** Action item **
Retype every entry below exactly as it stands.

:: Records supplied ::

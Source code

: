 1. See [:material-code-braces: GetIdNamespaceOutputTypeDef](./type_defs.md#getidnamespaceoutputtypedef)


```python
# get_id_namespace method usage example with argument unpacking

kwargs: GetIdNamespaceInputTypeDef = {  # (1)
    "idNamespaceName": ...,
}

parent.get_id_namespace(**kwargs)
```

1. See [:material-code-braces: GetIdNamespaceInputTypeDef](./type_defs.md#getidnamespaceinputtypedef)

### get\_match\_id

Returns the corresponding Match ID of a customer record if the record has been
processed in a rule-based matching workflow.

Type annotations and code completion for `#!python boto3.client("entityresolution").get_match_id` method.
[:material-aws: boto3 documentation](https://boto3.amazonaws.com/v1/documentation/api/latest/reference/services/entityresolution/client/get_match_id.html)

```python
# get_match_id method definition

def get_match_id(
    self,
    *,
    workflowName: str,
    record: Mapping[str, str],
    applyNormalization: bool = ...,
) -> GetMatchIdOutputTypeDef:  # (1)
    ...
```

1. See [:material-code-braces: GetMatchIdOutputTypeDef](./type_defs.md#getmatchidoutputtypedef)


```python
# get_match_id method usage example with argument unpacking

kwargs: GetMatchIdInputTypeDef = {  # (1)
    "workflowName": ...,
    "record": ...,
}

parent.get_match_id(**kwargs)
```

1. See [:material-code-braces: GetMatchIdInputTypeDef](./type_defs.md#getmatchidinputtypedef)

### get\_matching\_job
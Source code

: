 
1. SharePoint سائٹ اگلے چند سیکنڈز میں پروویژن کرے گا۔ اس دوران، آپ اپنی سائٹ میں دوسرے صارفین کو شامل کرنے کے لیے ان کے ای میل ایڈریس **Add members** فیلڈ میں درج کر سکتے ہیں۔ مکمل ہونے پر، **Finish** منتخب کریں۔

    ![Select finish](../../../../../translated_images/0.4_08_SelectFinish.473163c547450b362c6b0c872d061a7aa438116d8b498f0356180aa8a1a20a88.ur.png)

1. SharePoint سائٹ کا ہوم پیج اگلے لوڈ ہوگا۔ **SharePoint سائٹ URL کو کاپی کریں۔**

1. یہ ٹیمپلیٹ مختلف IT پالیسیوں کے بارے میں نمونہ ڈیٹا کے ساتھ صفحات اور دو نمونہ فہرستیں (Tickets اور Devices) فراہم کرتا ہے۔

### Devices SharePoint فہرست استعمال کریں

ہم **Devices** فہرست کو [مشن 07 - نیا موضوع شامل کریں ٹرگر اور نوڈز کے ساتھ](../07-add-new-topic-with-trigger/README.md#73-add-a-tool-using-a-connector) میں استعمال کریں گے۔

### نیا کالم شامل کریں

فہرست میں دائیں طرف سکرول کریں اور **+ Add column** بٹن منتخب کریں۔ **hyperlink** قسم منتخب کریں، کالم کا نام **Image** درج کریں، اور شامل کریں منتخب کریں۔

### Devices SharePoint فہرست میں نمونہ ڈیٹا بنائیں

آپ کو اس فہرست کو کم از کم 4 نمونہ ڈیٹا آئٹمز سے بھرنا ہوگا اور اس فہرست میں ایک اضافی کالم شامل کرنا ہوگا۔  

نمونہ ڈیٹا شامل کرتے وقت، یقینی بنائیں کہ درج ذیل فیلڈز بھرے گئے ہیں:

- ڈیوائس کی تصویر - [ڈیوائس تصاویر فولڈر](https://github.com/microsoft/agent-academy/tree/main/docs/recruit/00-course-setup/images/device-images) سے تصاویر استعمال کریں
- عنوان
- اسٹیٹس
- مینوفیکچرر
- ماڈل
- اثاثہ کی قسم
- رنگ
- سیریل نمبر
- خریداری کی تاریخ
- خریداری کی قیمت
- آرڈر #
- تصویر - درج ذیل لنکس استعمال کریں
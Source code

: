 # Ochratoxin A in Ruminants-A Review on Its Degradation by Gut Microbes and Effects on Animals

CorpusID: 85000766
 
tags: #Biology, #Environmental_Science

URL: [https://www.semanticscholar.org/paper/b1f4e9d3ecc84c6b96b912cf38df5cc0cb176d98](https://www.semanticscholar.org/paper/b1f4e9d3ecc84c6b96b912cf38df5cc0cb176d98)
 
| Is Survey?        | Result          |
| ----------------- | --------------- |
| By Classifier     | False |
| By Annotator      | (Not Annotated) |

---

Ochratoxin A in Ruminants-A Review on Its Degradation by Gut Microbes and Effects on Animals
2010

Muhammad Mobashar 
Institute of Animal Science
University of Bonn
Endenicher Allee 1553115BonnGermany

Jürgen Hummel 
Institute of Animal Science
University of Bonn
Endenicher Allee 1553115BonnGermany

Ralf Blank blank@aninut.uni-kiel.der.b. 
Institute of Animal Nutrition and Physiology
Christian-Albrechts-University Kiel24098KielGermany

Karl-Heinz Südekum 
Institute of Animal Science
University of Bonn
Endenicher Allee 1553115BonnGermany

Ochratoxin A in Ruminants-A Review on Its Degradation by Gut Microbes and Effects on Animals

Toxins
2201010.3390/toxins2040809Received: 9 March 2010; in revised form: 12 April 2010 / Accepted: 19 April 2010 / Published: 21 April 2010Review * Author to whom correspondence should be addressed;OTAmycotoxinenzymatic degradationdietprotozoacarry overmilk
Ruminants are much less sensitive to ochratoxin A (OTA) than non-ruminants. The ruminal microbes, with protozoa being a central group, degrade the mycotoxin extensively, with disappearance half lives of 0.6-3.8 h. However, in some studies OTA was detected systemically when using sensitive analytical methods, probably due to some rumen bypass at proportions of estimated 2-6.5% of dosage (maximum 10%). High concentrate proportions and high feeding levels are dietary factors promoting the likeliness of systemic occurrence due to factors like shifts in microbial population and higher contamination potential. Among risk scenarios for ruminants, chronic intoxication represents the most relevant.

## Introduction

:::

** Result for this task **
Source code

: 1. See [:material-code-braces: GetIdNamespaceOutputTypeDef](./type_defs.md#getidnamespaceoutputtypedef)


```python
# get_id_namespace method usage example with argument unpacking

kwargs: GetIdNamespaceInputTypeDef = {  # (1)
    "idNamespaceName": ...,
}

parent.get_id_namespace(**kwargs)
```

1. See [:material-code-braces: GetIdNamespaceInputTypeDef](./type_defs.md#getidnamespaceinputtypedef)

### get\_match\_id

Returns the corresponding Match ID of a customer record if the record has been
processed in a rule-based matching workflow.

Type annotations and code completion for `#!python boto3.client("entityresolution").get_match_id` method.
[:material-aws: boto3 documentation](https://boto3.amazonaws.com/v1/documentation/api/latest/reference/services/entityresolution/client/get_match_id.html)

```python
# get_match_id method definition

def get_match_id(
    self,
    *,
    workflowName: str,
    record: Mapping[str, str],
    applyNormalization: bool = ...,
) -> GetMatchIdOutputTypeDef:  # (1)
    ...
```

1. See [:material-code-braces: GetMatchIdOutputTypeDef](./type_defs.md#getmatchidoutputtypedef)


```python
# get_match_id method usage example with argument unpacking

kwargs: GetMatchIdInputTypeDef = {  # (1)
    "workflowName": ...,
    "record": ...,
}

parent.get_match_id(**kwargs)
```

1. See [:material-code-braces: GetMatchIdInputTypeDef](./type_defs.md#getmatchidinputtypedef)

### get\_matching\_job
Source code

: 
1. SharePoint سائٹ اگلے چند سیکنڈز میں پروویژن کرے گا۔ اس دوران، آپ اپنی سائٹ میں دوسرے صارفین کو شامل کرنے کے لیے ان کے ای میل ایڈریس **Add members** فیلڈ میں درج کر سکتے ہیں۔ مکمل ہونے پر، **Finish** منتخب کریں۔

    ![Select finish](../../../../../translated_images/0.4_08_SelectFinish.473163c547450b362c6b0c872d061a7aa438116d8b498f0356180aa8a1a20a88.ur.png)

1. SharePoint سائٹ کا ہوم پیج اگلے لوڈ ہوگا۔ **SharePoint سائٹ URL کو کاپی کریں۔**

1. یہ ٹیمپلیٹ مختلف IT پالیسیوں کے بارے میں نمونہ ڈیٹا کے ساتھ صفحات اور دو نمونہ فہرستیں (Tickets اور Devices) فراہم کرتا ہے۔

### Devices SharePoint فہرست استعمال کریں

ہم **Devices** فہرست کو [مشن 07 - نیا موضوع شامل کریں ٹرگر اور نوڈز کے ساتھ](../07-add-new-topic-with-trigger/README.md#73-add-a-tool-using-a-connector) میں استعمال کریں گے۔

### نیا کالم شامل کریں

فہرست میں دائیں طرف سکرول کریں اور **+ Add column** بٹن منتخب کریں۔ **hyperlink** قسم منتخب کریں، کالم کا نام **Image** درج کریں، اور شامل کریں منتخب کریں۔

### Devices SharePoint فہرست میں نمونہ ڈیٹا بنائیں

آپ کو اس فہرست کو کم از کم 4 نمونہ ڈیٹا آئٹمز سے بھرنا ہوگا اور اس فہرست میں ایک اضافی کالم شامل کرنا ہوگا۔  

نمونہ ڈیٹا شامل کرتے وقت، یقینی بنائیں کہ درج ذیل فیلڈز بھرے گئے ہیں:

- ڈیوائس کی تصویر - [ڈیوائس تصاویر فولڈر](https://github.com/microsoft/agent-academy/tree/main/docs/recruit/00-course-setup/images/device-images) سے تصاویر استعمال کریں
- عنوان
- اسٹیٹس
- مینوفیکچرر
- ماڈل
- اثاثہ کی قسم
- رنگ
- سیریل نمبر
- خریداری کی تاریخ
- خریداری کی قیمت
- آرڈر #
- تصویر - درج ذیل لنکس استعمال کریں
Source code

: # Ochratoxin A in Ruminants-A Review on Its Degradation by Gut Microbes and Effects on Animals

CorpusID: 85000766
 
tags: #Biology, #Environmental_Science

URL: [https://www.semanticscholar.org/paper/b1f4e9d3ecc84c6b96b912cf38df5cc0cb176d98](https://www.semanticscholar.org/paper/b1f4e9d3ecc84c6b96b912cf38df5cc0cb176d98)
 
| Is Survey?        | Result          |
| ----------------- | --------------- |
| By Classifier     | False |
| By Annotator      | (Not Annotated) |

---

Ochratoxin A in Ruminants-A Review on Its Degradation by Gut Microbes and Effects on Animals
2010

Muhammad Mobashar 
Institute of Animal Science
University of Bonn
Endenicher Allee 1553115BonnGermany

Jürgen Hummel 
Institute of Animal Science
University of Bonn
Endenicher Allee 1553115BonnGermany

Ralf Blank blank@aninut.uni-kiel.der.b. 
Institute of Animal Nutrition and Physiology
Christian-Albrechts-University Kiel24098KielGermany

Karl-Heinz Südekum 
Institute of Animal Science
University of Bonn
Endenicher Allee 1553115BonnGermany

Ochratoxin A in Ruminants-A Review on Its Degradation by Gut Microbes and Effects on Animals

Toxins
2201010.3390/toxins2040809Received: 9 March 2010; in revised form: 12 April 2010 / Accepted: 19 April 2010 / Published: 21 April 2010Review * Author to whom correspondence should be addressed;OTAmycotoxinenzymatic degradationdietprotozoacarry overmilk
Ruminants are much less sensitive to ochratoxin A (OTA) than non-ruminants. The ruminal microbes, with protozoa being a central group, degrade the mycotoxin extensively, with disappearance half lives of 0.6-3.8 h. However, in some studies OTA was detected systemically when using sensitive analytical methods, probably due to some rumen bypass at proportions of estimated 2-6.5% of dosage (maximum 10%). High concentrate proportions and high feeding levels are dietary factors promoting the likeliness of systemic occurrence due to factors like shifts in microbial population and higher contamination potential. Among risk scenarios for ruminants, chronic intoxication represents the most relevant.

## Introduction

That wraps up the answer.